[Collected data]
═══

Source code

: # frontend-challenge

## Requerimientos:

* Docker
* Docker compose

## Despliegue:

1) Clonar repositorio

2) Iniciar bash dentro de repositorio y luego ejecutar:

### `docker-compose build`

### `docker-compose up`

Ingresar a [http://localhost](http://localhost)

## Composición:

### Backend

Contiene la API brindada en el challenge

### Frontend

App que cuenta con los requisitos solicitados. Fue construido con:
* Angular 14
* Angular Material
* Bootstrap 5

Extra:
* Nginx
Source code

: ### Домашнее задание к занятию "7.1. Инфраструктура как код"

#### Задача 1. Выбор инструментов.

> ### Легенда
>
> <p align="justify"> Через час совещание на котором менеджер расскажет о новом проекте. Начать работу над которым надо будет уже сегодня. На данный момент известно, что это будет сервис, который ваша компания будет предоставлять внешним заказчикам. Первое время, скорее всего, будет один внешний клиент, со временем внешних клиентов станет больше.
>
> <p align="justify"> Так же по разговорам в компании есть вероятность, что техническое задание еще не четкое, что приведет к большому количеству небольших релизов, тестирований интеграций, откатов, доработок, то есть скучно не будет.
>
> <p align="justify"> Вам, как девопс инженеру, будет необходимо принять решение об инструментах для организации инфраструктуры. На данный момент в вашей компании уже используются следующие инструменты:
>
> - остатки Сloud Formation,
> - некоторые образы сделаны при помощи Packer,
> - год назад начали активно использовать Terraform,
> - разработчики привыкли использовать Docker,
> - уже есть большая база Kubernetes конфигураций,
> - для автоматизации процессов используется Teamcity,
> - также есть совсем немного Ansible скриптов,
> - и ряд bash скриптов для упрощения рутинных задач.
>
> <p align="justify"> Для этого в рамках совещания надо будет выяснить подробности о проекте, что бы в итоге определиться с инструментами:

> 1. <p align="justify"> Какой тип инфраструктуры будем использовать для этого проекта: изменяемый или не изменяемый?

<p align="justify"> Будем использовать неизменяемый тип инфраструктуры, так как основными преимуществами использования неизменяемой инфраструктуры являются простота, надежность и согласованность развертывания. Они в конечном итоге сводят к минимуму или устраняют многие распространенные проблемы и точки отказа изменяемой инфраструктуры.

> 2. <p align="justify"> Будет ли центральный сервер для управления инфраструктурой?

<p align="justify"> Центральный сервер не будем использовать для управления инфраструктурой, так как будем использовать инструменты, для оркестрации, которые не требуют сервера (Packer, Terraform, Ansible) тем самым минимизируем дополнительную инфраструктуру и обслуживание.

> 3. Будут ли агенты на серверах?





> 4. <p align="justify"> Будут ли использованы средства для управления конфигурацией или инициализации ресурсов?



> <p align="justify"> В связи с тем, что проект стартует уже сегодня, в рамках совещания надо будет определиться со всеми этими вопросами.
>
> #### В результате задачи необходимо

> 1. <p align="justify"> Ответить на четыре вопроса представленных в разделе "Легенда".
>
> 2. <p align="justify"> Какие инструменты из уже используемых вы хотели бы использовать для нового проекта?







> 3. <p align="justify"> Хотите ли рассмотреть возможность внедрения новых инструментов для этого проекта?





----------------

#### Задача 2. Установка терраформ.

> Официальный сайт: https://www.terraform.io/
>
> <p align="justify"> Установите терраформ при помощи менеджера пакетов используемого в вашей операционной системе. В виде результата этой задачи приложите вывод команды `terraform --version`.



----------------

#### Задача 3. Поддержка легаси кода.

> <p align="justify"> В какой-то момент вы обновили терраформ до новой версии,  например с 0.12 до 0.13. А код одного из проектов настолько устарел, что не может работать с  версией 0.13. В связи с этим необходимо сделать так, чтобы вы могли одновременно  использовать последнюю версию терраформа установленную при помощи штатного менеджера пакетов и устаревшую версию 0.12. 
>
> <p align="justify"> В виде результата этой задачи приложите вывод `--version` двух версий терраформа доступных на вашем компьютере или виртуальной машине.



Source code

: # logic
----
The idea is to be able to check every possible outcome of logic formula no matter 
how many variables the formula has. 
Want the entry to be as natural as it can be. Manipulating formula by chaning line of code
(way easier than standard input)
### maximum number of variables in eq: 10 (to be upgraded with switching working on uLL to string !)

═══

• [What is expected] Gather from the data above every line with the string "совещания".

• [Response to the task]
> <p align="justify"> Для этого в рамках совещания надо будет выяснить подробности о проекте, что бы в итоге определиться с инструментами:
> <p align="justify"> В связи с тем, что проект стартует уже сегодня, в рамках совещания надо будет определиться со всеми этими вопросами.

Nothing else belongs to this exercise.